# Task details
Your task is to gather the lines below that hold the string "generated".

+++ Data records

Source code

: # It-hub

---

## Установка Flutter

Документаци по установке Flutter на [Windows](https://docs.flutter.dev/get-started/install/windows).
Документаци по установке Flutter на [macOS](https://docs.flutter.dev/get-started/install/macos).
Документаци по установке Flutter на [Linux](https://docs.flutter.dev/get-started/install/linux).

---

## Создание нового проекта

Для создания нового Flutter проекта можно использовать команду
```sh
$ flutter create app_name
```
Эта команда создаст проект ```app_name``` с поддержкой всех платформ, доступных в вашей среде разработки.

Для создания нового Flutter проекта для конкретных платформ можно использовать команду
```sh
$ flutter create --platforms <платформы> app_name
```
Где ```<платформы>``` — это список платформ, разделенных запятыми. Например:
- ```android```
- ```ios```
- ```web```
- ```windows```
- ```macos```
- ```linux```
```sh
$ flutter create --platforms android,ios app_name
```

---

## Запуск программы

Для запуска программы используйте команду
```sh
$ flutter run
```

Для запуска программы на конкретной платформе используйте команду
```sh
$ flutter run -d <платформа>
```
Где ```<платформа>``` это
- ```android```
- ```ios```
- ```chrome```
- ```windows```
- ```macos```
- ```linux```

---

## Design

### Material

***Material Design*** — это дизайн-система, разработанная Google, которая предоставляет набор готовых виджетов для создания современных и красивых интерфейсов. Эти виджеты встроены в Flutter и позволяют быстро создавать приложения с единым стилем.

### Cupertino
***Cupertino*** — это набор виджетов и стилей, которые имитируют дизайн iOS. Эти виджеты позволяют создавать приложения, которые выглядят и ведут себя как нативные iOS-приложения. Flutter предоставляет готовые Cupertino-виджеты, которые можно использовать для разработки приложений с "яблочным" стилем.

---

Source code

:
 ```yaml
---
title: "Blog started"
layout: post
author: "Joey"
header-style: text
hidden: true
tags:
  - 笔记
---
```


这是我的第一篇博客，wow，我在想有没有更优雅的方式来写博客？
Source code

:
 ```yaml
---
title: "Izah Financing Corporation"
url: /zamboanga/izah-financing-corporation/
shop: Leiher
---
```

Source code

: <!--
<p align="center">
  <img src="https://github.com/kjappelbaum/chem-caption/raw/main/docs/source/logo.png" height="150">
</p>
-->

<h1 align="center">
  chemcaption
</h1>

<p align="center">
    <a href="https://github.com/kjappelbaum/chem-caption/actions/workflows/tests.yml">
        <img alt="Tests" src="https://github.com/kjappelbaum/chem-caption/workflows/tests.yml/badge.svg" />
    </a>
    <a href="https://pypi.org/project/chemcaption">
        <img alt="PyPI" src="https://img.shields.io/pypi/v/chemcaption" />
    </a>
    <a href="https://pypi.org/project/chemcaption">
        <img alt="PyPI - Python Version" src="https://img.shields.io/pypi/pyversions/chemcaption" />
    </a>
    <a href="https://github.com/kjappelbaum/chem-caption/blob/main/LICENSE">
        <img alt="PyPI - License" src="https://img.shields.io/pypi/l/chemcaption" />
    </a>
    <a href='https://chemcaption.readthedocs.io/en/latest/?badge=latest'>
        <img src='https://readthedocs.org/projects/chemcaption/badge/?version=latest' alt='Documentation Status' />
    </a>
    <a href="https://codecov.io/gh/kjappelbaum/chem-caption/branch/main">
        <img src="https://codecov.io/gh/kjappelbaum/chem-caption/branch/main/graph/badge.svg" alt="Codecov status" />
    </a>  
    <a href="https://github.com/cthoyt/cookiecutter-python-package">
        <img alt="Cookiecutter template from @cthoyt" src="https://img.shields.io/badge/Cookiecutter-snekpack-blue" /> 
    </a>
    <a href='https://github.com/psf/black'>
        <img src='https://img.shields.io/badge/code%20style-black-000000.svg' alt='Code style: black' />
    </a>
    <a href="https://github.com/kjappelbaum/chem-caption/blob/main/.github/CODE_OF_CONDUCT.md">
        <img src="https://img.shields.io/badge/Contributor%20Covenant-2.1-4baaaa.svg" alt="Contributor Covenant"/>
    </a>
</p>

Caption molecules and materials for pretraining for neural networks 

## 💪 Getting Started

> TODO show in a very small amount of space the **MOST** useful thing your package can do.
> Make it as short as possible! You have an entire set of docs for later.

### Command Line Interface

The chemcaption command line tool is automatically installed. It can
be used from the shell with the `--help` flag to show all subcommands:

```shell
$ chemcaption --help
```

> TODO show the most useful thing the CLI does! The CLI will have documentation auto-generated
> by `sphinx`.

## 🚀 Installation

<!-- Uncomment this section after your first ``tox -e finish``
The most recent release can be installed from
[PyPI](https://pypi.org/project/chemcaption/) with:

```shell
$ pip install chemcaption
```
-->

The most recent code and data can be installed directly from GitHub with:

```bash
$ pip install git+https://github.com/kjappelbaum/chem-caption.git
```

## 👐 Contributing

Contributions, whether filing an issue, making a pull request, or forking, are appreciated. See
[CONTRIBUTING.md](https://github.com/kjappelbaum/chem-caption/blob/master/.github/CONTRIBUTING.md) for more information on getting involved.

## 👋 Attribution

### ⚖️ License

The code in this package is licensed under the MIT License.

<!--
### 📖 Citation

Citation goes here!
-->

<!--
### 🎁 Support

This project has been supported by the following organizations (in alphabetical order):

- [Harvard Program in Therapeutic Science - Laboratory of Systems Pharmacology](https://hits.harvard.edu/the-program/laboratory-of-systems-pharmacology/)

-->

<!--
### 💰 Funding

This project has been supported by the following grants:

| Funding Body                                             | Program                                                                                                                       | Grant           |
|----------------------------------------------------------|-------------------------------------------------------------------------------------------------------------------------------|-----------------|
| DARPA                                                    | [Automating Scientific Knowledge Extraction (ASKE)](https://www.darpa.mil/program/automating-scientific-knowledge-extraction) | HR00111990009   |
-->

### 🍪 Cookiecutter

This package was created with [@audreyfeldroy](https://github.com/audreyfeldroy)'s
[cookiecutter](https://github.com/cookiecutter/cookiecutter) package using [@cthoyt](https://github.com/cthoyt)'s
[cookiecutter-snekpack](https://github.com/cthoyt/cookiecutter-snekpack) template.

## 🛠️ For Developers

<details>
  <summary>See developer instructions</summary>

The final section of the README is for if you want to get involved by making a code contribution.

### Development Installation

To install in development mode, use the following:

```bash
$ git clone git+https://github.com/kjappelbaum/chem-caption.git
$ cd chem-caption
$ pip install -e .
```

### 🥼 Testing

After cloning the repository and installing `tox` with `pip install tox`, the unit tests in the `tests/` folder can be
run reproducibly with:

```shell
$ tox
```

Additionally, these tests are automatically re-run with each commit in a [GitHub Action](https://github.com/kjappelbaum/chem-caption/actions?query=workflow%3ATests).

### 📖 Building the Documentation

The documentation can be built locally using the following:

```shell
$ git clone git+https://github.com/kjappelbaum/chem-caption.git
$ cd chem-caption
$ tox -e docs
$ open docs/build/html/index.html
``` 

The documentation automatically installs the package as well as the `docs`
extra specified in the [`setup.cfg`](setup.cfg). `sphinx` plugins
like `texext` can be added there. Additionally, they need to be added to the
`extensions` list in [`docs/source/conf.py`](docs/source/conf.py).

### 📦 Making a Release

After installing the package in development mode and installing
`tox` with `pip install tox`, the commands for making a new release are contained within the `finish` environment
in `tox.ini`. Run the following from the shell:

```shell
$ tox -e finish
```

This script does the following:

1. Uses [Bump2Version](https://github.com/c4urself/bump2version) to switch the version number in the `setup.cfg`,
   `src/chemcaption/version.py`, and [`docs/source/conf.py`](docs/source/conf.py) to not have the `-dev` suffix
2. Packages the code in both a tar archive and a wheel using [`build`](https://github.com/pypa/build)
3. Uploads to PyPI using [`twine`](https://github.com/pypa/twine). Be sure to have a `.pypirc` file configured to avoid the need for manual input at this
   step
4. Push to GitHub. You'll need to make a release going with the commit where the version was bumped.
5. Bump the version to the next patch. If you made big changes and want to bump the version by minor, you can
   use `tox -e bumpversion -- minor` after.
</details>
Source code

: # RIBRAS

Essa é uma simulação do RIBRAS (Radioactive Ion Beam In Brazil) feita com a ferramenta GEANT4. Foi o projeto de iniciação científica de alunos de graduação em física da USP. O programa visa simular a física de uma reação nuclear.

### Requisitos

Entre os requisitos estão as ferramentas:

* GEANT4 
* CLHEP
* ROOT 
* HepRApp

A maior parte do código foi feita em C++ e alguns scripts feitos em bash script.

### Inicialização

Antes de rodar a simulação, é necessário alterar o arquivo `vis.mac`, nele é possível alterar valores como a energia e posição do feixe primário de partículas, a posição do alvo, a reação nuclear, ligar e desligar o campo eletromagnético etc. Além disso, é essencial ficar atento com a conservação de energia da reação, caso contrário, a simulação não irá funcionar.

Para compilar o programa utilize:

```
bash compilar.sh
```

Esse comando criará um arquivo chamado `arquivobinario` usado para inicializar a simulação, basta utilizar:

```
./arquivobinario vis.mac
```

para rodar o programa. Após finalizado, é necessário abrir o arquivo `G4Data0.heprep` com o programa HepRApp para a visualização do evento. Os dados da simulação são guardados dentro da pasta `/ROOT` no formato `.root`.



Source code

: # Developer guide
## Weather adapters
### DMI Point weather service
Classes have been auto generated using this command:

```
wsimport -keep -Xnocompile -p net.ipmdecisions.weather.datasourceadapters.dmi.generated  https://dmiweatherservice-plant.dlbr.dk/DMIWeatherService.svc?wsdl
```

++++++

# Response to the exercise
> TODO show the most useful thing the CLI does! The CLI will have documentation auto-generated
Classes have been auto generated using this command:
wsimport -keep -Xnocompile -p net.ipmdecisions.weather.datasourceadapters.dmi.generated  https://dmiweatherservice-plant.dlbr.dk/DMIWeatherService.svc?wsdl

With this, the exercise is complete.